Imagine um Groucho Marx que, em pleno Brasil dos anos 1920, 1930 e 1940, tivesse seu próprio jornal, no qual se mostrasse sempre pronto a ridicularizar magnatas da imprensa, a atormentar presidentes e a debochar de literatos pretensiosos. Apparício Torelly, que se autoagraciou com o título de Barão de Itararé, foi tudo isso e muito mais. Espírito anárquico a desafiar os anos mais sombrios da Era Vargas, revolucionou o humorismo com seu semanário A Manha. Encarnando o personagem do Barão, confundiu vida e arte, protagonizando histórias que se incorporaram ao folclore político do país.

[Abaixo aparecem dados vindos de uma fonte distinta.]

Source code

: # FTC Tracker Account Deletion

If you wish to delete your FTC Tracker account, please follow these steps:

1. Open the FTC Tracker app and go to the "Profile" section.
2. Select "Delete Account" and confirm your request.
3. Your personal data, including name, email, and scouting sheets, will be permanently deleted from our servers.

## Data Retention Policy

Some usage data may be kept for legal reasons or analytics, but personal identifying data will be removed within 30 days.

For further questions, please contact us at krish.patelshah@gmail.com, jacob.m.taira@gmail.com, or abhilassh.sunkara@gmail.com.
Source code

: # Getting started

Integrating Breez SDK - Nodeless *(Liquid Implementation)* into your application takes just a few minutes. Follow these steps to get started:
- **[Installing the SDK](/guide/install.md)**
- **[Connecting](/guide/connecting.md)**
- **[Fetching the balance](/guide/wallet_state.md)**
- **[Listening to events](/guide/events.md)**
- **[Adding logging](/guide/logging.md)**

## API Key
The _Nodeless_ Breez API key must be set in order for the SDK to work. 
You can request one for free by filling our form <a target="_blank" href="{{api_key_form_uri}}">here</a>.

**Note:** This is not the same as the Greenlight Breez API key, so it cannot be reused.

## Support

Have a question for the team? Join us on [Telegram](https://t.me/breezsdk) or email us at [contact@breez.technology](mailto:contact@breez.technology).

Entre sem bater – A vida de Apparício Torelly, o Barão de Itararé surpreende e comove ao traçar um painel de meio século de história do Brasil pelos olhos de um de seus maiores humoristas.

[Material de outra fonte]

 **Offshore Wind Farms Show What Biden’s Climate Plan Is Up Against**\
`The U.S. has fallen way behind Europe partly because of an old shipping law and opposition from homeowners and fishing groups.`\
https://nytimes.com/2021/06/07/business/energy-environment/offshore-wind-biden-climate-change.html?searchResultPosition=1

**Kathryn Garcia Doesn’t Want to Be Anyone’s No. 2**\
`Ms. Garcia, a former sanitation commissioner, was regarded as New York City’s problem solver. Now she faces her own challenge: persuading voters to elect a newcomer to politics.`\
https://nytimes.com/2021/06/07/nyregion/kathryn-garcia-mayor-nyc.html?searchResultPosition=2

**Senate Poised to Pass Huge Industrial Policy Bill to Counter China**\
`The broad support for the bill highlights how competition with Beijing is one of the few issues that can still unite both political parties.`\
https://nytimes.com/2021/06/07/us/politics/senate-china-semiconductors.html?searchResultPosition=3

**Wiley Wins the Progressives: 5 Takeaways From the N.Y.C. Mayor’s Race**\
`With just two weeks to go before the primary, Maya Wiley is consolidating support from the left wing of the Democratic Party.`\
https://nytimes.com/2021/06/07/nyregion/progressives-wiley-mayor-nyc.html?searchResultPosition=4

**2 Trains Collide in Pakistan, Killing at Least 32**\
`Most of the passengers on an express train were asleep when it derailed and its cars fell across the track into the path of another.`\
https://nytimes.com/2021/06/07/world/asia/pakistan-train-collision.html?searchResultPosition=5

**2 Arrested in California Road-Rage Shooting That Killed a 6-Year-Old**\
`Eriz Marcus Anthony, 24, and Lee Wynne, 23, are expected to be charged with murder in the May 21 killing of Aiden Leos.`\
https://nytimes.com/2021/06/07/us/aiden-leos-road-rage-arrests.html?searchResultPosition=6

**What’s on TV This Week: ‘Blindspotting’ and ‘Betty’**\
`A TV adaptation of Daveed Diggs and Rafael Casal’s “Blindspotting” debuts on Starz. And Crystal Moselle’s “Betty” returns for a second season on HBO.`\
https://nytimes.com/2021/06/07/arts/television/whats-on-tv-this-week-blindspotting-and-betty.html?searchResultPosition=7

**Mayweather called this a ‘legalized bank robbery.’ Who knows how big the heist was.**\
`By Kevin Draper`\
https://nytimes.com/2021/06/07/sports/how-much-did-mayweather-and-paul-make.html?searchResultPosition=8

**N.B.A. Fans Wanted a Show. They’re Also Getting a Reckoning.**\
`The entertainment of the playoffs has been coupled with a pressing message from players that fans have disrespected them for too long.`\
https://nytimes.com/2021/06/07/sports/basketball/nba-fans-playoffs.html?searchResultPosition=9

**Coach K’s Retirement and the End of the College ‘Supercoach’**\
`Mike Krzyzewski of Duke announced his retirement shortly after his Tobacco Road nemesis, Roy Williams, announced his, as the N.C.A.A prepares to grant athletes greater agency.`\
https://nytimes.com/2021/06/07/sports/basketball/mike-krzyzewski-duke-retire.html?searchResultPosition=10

Fernando Apparício de Brinkerhof Torelly, filho de João da Silva Torelly e de Maria Amélia Brinkerhof Torelly, nasceu em 29 de janeiro de 1895. O local exato seria, anos depois, tema de controvérsias intermináveis, não apenas entre admiradores do humorista como entre vereadores e prefeitos, ansiosos por reivindicar para suas cidades o privilégio de ser berço de Apporelly – a começar pela cidade de Rio Grande, onde seus pais moravam. Porém, ao ser questionado sobre seu local de nascimento, o humorista dizia que viera ao mundo a bordo de uma diligência, em algum lugar no Uruguai.

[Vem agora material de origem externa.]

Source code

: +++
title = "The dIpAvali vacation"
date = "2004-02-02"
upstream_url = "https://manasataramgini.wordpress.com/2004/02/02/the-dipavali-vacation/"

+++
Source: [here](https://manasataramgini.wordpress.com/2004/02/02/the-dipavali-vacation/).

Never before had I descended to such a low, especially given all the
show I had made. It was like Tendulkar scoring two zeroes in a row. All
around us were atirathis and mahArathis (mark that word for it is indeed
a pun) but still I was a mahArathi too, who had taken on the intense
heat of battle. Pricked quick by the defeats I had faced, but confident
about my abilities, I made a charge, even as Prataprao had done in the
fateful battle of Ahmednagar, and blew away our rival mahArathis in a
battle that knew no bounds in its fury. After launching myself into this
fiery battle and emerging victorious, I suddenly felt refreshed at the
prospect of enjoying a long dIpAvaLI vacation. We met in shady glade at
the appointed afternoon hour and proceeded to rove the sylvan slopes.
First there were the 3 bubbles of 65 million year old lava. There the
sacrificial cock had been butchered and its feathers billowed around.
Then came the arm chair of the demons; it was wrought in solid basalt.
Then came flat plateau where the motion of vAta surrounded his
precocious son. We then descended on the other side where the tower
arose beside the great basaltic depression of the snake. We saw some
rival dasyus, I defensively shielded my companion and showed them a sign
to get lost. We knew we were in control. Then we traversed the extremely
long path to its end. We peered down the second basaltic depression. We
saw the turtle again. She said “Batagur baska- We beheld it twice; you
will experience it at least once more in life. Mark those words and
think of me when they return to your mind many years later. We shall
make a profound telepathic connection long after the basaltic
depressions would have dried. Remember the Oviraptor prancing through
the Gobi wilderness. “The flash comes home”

Seu pai, João da Silva, era brasileiro; a mãe, Maria Amélia, uruguaia. Na iminência de ter seu primeiro filho, a esposa insistiu com o marido para que o parto acontecesse na fazenda de seus pais, no departamento uruguaio de Treinta y Tres. O local era ermo e o vilarejo mais próximo, Pueblo Vergara, ficava a cerca de 40 quilômetros. O pai de Maria Amélia era norte-americano e chamava-se John Brinkerhof. A mãe, Francesca, era descendente de índios que habitavam o Uruguai e o sul do Brasil. Somada à ascendência italiana dos Torelly, as origens variadas coloriam a árvore genealógica do humorista, algo de que se vangloriava, dizendo:
“Sou uma autêntica Liga das Nações.”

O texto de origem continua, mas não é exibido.